[To do]: A line qualifies if it holds the string "modernas". Copy every qualifying line from the records.

[Record extracts]:

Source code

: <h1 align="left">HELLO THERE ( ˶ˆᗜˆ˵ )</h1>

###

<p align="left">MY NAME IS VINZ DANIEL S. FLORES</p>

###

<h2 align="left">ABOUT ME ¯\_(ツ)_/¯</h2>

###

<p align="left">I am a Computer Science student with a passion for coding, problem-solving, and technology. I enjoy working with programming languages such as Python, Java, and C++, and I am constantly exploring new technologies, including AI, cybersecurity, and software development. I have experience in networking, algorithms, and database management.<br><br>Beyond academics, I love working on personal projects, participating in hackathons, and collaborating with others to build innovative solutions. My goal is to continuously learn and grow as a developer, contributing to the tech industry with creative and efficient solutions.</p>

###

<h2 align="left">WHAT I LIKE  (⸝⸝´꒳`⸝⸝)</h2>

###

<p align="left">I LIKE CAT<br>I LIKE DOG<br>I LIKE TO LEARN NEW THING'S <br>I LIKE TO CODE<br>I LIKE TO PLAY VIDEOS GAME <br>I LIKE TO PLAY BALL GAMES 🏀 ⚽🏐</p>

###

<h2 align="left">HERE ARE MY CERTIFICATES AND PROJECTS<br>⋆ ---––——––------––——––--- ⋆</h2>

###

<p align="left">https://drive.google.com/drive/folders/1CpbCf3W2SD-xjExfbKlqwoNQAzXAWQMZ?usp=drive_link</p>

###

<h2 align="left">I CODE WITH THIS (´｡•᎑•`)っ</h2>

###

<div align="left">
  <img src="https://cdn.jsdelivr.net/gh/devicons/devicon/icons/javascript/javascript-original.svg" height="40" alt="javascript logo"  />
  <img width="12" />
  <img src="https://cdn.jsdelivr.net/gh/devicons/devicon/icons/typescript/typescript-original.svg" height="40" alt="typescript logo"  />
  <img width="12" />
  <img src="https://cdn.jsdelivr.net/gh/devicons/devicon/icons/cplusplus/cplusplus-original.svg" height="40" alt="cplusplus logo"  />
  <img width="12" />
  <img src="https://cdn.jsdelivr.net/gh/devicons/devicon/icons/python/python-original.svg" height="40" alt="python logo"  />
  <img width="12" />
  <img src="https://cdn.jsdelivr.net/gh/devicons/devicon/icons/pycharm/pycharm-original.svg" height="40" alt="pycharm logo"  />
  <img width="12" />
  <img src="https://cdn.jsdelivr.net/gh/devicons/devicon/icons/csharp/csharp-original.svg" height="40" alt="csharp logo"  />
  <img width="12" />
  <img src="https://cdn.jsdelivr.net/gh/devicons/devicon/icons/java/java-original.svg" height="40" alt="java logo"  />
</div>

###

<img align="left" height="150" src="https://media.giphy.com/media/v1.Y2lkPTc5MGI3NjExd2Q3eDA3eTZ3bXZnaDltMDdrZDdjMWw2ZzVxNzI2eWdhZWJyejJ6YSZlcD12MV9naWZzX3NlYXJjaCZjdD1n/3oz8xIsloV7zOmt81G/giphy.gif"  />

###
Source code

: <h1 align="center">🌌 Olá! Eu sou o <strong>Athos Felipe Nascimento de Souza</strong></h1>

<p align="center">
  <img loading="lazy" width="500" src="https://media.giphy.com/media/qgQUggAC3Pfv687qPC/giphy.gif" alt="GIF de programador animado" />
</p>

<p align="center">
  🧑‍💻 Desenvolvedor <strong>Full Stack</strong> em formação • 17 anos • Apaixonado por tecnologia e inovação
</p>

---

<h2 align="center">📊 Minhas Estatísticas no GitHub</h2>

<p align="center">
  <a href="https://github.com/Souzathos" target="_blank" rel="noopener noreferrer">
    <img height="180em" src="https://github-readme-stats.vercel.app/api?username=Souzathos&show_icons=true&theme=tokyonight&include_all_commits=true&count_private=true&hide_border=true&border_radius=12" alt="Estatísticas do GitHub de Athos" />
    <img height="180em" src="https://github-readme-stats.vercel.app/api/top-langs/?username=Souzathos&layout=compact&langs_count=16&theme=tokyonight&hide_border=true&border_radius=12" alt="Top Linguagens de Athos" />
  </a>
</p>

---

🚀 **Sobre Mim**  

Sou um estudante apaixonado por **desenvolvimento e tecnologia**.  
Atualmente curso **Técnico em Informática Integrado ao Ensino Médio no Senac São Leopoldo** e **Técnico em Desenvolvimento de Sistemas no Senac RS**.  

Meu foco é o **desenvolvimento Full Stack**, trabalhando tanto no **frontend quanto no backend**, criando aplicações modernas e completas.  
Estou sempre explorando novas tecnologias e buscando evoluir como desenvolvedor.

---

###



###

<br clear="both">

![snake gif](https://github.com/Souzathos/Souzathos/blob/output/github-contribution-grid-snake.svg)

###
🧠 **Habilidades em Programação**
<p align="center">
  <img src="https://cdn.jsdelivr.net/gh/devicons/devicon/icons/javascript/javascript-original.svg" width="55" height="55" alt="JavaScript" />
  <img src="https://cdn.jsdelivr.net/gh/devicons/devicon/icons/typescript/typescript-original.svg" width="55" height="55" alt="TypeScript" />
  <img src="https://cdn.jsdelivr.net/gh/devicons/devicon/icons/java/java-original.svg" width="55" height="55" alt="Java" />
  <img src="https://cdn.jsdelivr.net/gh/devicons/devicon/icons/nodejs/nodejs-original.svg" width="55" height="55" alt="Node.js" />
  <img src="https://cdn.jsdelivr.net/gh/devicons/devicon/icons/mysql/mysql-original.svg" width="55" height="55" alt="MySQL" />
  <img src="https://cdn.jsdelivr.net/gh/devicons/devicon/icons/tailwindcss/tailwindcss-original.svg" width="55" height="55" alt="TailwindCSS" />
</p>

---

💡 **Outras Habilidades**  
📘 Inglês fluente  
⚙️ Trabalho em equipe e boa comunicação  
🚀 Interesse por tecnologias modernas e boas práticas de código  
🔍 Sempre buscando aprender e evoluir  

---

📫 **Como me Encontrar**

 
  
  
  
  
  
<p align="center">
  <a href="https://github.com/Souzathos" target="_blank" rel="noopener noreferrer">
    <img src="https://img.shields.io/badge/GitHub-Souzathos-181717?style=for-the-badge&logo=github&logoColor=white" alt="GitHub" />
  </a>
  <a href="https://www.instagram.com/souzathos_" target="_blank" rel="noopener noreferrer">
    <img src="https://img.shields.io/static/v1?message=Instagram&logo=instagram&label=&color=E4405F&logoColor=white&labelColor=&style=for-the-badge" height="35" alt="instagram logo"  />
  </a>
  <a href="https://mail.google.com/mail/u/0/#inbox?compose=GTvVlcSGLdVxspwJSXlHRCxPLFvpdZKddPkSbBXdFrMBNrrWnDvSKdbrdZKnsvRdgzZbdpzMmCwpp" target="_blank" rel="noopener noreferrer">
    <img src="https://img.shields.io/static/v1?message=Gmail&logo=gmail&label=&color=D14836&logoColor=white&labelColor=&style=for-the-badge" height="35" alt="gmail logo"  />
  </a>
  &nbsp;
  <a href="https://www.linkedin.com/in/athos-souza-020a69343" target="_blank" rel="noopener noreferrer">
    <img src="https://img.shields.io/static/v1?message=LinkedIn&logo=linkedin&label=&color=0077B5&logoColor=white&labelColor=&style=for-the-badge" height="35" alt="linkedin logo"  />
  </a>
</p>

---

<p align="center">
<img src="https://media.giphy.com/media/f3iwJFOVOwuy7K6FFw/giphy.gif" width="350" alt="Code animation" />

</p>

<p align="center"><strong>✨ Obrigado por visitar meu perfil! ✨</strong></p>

[Exercise response]:
Meu foco é o **desenvolvimento Full Stack**, trabalhando tanto no **frontend quanto no backend**, criando aplicações modernas e completas.  
🚀 Interesse por tecnologias modernas e boas práticas de código  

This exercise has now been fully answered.